Architecture: Two Platforms, One Model
┌─────────────────────────────────────────────────┐
│ NeuralPocket │
├──────────────────────┬──────────────────────────┤
│ Android App │ Web App │
│ Kotlin │ React 19 + TypeScript │
├──────────────────────┼──────────────────────────┤
│ LiteRT-LM SDK │ MediaPipe Tasks GenAI │
│ (native runtime) │ Web Worker + WebGPU │
├──────────────────────┴──────────────────────────┤
│ Gemma 4 E2B IT / E4B IT │
│ (running locally on device) │
└─────────────────────────────────────────────────┘
Android: LiteRT-LM
Stack: Kotlin + Google AI Edge LiteRT-LM + CameraX + MVVM
The engine automatically selects the best available backend — GPU via Vulkan or OpenCL, falling back to CPU via XNNPack. Concurrent inference calls are serialized through a Mutex to prevent race conditions.
Key architectural decisions:
- A single
StateFlow<ChatUiState>as the source of truth — the UI only observes, never mutates directly - Chat history is written atomically via a temp file — no data loss on crash
- The vision encoder loads only when an image is present — saves RAM
- Preflight check on first launch: RAM, ABI, free storage — the app warns if the device doesn't meet the minimum requirements
Performance:
- GPU (Vulkan/OpenCL): ~15–30 tokens/sec
- CPU-only (XNNPack): ~5–10 tokens/sec
- Requirements: Android 8+, arm64, 4+ GB RAM
All three screenshots were taken in airplane mode — no network, everything running locally:
Web: WebGPU Right in the Browser
Stack: React 19 + TypeScript + Vite + Tailwind CSS v4 + MediaPipe Tasks GenAI
All inference runs inside a Web Worker — generation never blocks the UI, keeping the interface responsive during streaming. Models are cached in OPFS (Origin Private File System): first launch downloads ~2.6 GB, every subsequent launch starts instantly without a network connection.

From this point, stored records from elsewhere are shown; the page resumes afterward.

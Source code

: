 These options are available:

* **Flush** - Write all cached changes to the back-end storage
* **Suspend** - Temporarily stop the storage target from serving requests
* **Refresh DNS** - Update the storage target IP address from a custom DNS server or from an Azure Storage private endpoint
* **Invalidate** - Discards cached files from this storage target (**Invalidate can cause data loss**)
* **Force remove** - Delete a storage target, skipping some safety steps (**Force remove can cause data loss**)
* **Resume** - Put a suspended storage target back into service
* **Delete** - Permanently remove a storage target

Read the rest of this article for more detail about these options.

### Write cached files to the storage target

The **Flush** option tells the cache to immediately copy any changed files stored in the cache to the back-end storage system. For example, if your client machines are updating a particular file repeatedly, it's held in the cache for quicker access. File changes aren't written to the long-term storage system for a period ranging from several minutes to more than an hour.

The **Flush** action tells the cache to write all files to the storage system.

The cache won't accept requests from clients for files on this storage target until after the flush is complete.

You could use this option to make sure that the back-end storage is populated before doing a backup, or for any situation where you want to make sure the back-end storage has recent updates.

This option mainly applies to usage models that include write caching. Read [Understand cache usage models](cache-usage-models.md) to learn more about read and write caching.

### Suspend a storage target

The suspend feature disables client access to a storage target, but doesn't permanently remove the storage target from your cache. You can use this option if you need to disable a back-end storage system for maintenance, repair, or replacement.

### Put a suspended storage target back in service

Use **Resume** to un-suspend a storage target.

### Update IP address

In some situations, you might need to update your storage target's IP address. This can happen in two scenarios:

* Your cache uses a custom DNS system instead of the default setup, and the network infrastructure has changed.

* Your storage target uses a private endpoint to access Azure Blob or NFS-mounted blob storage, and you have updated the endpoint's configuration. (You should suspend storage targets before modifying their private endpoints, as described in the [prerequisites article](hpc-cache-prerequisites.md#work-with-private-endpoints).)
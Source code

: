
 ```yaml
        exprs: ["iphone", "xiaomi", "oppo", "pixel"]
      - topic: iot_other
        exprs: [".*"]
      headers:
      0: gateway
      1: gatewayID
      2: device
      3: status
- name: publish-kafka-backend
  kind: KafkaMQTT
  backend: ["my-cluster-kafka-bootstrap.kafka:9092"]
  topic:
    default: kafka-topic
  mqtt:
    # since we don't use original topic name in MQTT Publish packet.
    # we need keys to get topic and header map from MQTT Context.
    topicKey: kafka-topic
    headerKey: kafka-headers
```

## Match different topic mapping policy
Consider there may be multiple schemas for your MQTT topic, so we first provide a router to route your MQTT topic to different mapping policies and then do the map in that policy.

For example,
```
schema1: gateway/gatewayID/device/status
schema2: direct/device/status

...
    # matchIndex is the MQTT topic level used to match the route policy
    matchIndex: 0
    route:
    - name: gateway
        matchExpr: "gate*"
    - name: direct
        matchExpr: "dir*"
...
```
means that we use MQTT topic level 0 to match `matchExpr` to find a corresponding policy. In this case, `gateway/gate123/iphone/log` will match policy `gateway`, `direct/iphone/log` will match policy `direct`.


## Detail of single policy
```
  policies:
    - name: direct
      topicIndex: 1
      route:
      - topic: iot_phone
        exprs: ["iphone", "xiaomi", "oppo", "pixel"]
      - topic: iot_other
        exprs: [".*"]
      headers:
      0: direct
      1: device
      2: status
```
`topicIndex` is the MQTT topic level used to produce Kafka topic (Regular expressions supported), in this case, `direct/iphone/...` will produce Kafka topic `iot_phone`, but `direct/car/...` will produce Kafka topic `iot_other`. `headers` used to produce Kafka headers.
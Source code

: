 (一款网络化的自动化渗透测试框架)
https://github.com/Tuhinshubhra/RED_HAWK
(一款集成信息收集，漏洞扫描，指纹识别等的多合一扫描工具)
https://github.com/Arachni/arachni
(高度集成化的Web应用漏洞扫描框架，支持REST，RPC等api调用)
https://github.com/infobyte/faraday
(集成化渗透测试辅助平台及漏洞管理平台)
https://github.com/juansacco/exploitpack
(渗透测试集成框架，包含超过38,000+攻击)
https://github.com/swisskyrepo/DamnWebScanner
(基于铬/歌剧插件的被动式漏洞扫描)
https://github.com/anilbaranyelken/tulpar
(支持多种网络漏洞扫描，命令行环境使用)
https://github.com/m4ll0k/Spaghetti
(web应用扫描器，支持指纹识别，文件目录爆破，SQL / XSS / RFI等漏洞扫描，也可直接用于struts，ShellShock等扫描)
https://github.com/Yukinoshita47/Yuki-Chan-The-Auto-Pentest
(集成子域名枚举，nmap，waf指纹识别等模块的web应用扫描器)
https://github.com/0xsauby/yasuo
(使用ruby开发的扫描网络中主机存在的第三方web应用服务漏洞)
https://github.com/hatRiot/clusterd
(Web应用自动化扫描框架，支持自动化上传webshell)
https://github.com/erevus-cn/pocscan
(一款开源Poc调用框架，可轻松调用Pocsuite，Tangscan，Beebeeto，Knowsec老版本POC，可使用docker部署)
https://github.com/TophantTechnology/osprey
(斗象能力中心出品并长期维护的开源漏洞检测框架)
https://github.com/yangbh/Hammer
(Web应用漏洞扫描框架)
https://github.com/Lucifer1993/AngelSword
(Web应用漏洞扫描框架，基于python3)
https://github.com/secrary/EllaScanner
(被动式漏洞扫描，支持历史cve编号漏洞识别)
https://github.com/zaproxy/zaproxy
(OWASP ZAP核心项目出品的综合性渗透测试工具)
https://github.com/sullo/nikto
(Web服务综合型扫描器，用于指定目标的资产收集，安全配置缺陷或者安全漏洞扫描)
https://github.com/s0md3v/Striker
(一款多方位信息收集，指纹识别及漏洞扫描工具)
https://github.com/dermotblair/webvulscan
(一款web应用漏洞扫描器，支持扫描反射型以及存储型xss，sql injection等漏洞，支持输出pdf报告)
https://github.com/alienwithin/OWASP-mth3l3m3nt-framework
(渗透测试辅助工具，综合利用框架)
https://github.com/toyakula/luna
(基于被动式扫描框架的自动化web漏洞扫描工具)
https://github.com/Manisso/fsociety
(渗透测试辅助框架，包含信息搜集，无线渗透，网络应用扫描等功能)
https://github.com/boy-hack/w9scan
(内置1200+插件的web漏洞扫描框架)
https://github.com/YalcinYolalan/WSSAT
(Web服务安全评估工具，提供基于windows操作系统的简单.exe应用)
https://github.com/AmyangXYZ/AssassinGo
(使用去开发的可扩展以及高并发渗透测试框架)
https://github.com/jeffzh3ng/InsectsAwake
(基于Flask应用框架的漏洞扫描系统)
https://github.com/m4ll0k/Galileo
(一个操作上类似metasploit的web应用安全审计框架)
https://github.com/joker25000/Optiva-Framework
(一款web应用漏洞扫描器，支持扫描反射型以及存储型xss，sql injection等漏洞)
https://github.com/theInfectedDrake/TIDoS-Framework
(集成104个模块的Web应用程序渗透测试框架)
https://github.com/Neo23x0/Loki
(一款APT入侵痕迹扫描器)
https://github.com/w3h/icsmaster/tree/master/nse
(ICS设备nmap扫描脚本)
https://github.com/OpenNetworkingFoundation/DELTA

Three model presets are supported: Gemma 4 E2B, Gemma 4 E4B, and Gemma 3 Multimodal. You can also provide a custom model URL.
The web app is built as a PWA (Progressive Web App) — you can install it on your computer as a standalone app with one click from the browser, just like YouTube or other web services. Once installed, it appears in your app menu and opens in its own window without an address bar.
Web version in action (all computation happens locally in the browser via WebGPU):
Honest caveat about offline: after the first launch the app works without a network. But it's not fully autonomous out of the box: the MediaPipe runtime loads from jsDelivr, and fonts load from Google Fonts. For full offline you'd need to self-host those dependencies.
Honest caveat about multimodal in the web: at the time of development I couldn't find web-optimized multimodal models for Gemma 4 — available versions only support text. However, I found a fully multimodal model from the previous generation — gemma-3n-E2B-it-int4-Web.litertlm — which supports displaying text, images and audio directly in the browser. That became the third preset in the web version.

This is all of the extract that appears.